Dozens of the protesters will meet in the EMU Amphitheater at 5 p.m. to break their Day of Silence protest.
“It will culminate in the Night of Noise event,” said Sarah Ramstead, a 17-year-old senior at Sheldon High School who helped organize the event. “It’s a time to speak out about what you face during the day, and we’ll also have youth and community adult allies speaking as well.”
The protest specifically targets the discrimination, harassment and abuse faced by lesbian, gay, bisexual, queer and transgender students, which in effect silences them, according to a press release from Queer Line, a local coalition of youth activists who helped organize the event.
“It helps with issues of fear and silencing that occurs within the LGBQTA community that prevents people from coming out or living their lives as they wish,” said University student Jen French, who works with the University’s LGBQTA chapter.

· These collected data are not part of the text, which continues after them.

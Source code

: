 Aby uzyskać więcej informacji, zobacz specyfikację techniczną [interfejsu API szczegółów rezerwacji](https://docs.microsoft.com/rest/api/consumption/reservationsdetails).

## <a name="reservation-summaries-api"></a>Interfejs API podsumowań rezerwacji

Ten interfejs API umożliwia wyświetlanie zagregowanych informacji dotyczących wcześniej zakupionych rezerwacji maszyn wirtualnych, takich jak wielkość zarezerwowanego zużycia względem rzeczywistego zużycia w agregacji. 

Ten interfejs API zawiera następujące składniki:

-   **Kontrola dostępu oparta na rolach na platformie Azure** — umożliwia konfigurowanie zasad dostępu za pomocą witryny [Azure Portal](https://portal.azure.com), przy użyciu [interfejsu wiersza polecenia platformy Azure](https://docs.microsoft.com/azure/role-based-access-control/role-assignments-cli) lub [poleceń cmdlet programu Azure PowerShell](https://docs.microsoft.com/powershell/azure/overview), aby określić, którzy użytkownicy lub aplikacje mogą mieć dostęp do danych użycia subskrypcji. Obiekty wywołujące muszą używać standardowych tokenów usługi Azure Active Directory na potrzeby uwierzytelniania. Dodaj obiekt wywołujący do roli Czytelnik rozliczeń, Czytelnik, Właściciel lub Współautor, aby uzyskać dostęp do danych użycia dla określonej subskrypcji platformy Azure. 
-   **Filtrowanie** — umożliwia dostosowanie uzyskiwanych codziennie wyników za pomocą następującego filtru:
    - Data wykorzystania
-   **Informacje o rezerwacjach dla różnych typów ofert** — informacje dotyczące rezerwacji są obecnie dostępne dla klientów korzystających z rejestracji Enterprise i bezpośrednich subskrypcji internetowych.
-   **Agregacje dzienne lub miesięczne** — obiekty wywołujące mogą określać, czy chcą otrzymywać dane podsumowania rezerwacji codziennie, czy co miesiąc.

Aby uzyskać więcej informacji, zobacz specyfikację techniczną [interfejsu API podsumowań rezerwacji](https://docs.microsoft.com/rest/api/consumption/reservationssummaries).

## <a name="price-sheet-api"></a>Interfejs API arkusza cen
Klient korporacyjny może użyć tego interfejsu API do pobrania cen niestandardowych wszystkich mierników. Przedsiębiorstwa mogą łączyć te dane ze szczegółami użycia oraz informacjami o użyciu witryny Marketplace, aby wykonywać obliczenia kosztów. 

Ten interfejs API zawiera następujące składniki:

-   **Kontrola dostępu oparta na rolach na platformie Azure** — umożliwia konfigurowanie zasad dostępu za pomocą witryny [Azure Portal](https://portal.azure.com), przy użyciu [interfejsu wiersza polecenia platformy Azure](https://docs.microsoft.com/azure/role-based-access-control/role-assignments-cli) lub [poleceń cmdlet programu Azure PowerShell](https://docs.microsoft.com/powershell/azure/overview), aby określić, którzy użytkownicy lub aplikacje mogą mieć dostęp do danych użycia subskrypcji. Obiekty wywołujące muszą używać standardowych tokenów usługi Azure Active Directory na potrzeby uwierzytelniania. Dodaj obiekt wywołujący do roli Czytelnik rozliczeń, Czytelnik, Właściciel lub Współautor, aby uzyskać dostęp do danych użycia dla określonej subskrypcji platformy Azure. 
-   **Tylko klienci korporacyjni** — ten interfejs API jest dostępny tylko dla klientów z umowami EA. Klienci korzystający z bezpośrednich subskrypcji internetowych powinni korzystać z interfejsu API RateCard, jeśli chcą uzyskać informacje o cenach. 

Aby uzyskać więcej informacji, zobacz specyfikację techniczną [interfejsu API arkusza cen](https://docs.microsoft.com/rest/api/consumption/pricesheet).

This year marks the 10th annual Day of Silence, an event created by students at the University of Virginia and aimed at making schools safer for all students regardless of gender identity or sexual orientation, according to the group’s Web site, www.dayofsilence.org.
By 2002, more than 1,900 middle schools, high schools, colleges and universities around the country participated in the event, according to the Web site.
An online survey of more than 3,400 students ages 13-18 found that 90 percent of lesbian, gay, bisexual and transgender respondents reported being harassed or assaulted in the last year at school, according to the Gay, Lesbian and Straight Education Network’s Web site, www.glsen.org.
“More than 30 percent of LGBQTA students reported missing at least a day of school in the last month out of fear for their personal safety,” according to the Day of Silence Web site.
Students from local high schools and the University have participated for at least the last three years, French said. In that time, gay rights have become a larger issue covered by the media.
“I don’t know that the fight for rights has become more intense,” French said. “It’s just been recognized more.”